It has a harmless-sounding name: the Confucius Institute. But it represents a dramatic change in China's overseas strategy. Under the guidance of President Hu Jintao, who arrived in Ottawa yesterday, China is shifting to a charm offensive to expand its global influence.

The Confucius Institute, which opens this fall on the Seymour Street campus of the B.C. Institute of Technology, is just one of a far-reaching network of 100 such institutes to be created around the world over the next five years to promote the Chinese language and culture.

Beijing has already opened 27 branches of the Confucius Institute around the world in less than a year, and it has a budget of $200-million (U.S.) annually to teach Chinese to foreigners.

But the new Chinese campaign goes beyond the economic and political spheres. Chinese pop culture, including television and music, is spreading rapidly throughout Asia. Also, about 78,000 foreign students, largely from Asian countries, are enrolled at Chinese universities.

"China is starting to develop a public diplomacy strategy, and it includes not just diplomatic finesse but also public relations and the export of Chinese culture and values," said Yuen Pau Woo, president of the Asia Pacific Foundation of Canada. "It's what you would expect of a rising power. It's the soft architecture of being a global player."

Despite their neutral scholarly appearance, the new network of Confucius Institutes does have a political agenda, observers say.

The institutes will teach Beijing's preferred version of Chinese, with simplified Chinese characters, rather than the traditional Chinese characters that are used in Taiwan. That would help to advance Beijing's goal of marginalizing Taiwan in the battle for global influence.

Language and culture are just one element of a multi-pronged campaign to spread Chinese influence worldwide. Mr. Hu, who launched a 10-day tour of North America yesterday, has spearheaded an aggressive new Chinese foreign policy that has been remarkably successful in strengthening China's "soft power" in international relations.

With chequebook in hand and trade deals on offer, Mr. Hu has jetted around the world for the past two years, cultivating new partnerships in Africa, Latin America, the Middle East and southern Asia -- even in isolated states such as Iran and Sudan that are shunned by the United States.

His enticements to these countries are often lucrative: investment projects for their oil fields, access to the Chinese market for their commodities, military aid, pipelines, road projects, economic assistance and political support for their isolated regimes.

No longer an impoverished aid recipient, China has transformed its image into that of a benevolent aid donor. When hurricane Katrina devastated New Orleans, the Chinese government promptly offered $5-million (U.S.) in aid to the United States. It donated $85-million to the victims of the Asian tsunami disaster, giving it a newfound influence in southeastern Asia.
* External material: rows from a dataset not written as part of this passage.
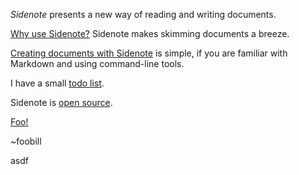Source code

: *Sidenote* presents a new way of reading and writing documents.

[Why use Sidenote?](##why) Sidenote makes skimming documents a breeze.

[Creating documents with Sidenote](##creatingdocs) is simple, if you are familiar with Markdown and using command-line tools.

I have a small [todo list](##todo).

Sidenote is [open source](##opensource).

[Foo!](##foobill)

~foobill

asdf
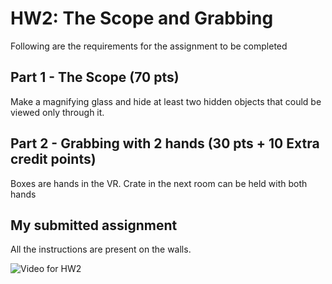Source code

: # HW2: The Scope and Grabbing
Following are the requirements for the assignment to be completed

## Part 1 - The Scope (70 pts)

Make a magnifying glass and hide at least two hidden objects that could be viewed only through it.

## Part 2 - Grabbing with 2 hands (30 pts + 10 Extra credit points)

Boxes are hands in the VR. Crate in the next room can be held with both hands

## My submitted assignment

All the instructions are present on the walls.

![Video for HW2](HW2.gif)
China will try to solidify that influence at a controversial East Asia Summit to be held in December in Malaysia. The summit, from which the United States is specifically excluded, is widely seen as a Chinese-dominated effort to create an Asian equivalent of the European Union: a new community that would act as a counterweight to U.S. power.

China is also pushing a series of free-trade agreements with other Asian countries, and has offered to lead a feasibility study of a proposed East Asia Free Trade Area.

China has already scored an early success in a similar regional alliance: the Shanghai Co-operation Organization, which includes China, Russia, and four former Soviet republics in Central Asia. The alliance shocked Washington by demanding the withdrawal of U.S. troops from their bases in Kyrgyzstan and Uzbekistan.